I looked at her dubiously.
Dubious
means doubtful. I am dubious about lots of things because, after all, my father is an engineer and he tells me that everything must be analyzed. But when my mother talks about things like fairies, I don't want to be dubious. Secretly, I think that nine years, three months and ten days is too old to believe in the fairies and magic that my mother believes in. But when my mother's eyes sparkle with the fun of it all, I don't care that my father says we shouldn't believe nonsense and that things have to be proven to be real. I want her to go on and on.

“I know!” she said when she saw me looking at her. “When we get home, let's draw a picture of the fairies painting the leaves!”

“What do the fairies make the dyes from?” I asked her.

She flung her cape over her shoulder as she waved at the sky. “From colors wrung from clouds that brush up against the sunset and sunrise,” she said. She picked up a rock and pointed at the burgundy and silver glints in the stone. “And from colors distilled from rocks. And from the petals of fallen flowers or the feathers of birds.”

“Where do the fairies live?” I asked.

“Ah,” she said. “No one knows. But on crisp fall days like this, when we can smell their bonfires, we know they are somewhere nearby.”

We turned down a side street. The houses here were bigger and grander but more run-down than the other houses in the neighborhood. Many had been turned into boarding houses, and the fences along the cracked sidewalk were missing slats. A black cat sitting on a stone post watched us as we went by, its tail twitching. My mother's voice dropped to a whisper. “This is a special kind of tearoom,” she said.

“What do you mean?” I asked.

“You'll see.” She knocked at a bright red door covered with mysterious symbols.

“The signs of the zodiac,” Mom said when she saw me looking. I knew what the zodiac was. I'd seen the horoscope book on her bedside table.

“Superstitious hogwash” was what my father said about horoscopes.

The door creaked open. A tiny person stood there. “Hello, Alice,” she said to my mother. “Is this your little one?”

Since I was taller than she was, that seemed funny to me. The little woman grinned. She was draped in a long robe that looked like a curtain of moonbeams. As she led us up a set of narrow, creaking stairs into a small round room, she said, “Welcome to my turret.” She pulled herself up onto a seat that might have been a baby's high chair and beamed at us. A brass teapot stood in the center of a round table, and two white china cups with saucers were set out in front of two chairs, one of which had a fat cat drowsing on it.

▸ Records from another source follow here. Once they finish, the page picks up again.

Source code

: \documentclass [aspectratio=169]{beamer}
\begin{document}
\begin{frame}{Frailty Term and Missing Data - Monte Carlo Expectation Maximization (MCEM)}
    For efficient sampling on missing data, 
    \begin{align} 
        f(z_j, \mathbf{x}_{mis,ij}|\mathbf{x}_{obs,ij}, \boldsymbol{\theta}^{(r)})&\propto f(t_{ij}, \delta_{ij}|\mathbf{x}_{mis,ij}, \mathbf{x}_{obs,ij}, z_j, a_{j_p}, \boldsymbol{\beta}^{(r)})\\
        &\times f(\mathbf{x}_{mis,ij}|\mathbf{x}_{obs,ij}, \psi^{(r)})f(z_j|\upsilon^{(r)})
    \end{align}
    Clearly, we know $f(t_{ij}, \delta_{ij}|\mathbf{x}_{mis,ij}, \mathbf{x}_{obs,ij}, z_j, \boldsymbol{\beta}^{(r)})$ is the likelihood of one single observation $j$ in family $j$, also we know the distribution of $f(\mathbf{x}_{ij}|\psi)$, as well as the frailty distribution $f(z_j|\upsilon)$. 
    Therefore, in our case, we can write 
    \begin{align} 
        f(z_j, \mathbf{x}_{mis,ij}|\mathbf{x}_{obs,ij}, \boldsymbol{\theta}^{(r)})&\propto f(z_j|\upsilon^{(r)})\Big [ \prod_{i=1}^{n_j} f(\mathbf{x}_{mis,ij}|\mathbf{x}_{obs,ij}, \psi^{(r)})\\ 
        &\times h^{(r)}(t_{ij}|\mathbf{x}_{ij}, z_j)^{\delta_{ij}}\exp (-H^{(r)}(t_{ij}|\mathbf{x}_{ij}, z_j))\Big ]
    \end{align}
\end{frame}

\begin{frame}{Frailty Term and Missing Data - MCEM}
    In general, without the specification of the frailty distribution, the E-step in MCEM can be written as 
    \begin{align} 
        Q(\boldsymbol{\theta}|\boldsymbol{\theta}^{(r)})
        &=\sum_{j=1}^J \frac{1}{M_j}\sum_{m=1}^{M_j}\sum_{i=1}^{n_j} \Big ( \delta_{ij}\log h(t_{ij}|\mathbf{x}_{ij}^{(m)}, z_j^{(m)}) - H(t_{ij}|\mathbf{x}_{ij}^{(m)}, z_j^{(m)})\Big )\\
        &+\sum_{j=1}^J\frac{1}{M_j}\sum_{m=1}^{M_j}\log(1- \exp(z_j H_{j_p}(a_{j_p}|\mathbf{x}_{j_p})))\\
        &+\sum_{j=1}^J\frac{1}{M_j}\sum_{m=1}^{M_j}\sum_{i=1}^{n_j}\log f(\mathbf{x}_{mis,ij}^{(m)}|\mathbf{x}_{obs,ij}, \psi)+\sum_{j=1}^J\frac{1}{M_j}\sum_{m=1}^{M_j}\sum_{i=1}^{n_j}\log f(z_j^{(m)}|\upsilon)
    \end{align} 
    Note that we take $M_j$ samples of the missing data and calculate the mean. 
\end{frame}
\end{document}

“Sit,” the tiny woman commanded. My mother nudged the cat off the chair, and I sat on the other.

The woman poured two cups of black tea. My mother took a sip and nodded at me to do the same. Normally I don't like tea unless it has three spoonfuls of sugar and half a cup of milk in it, but this tea tasted smoky and strangely delicious. The walls of the room were dark blue, and there were paintings of stars everywhere.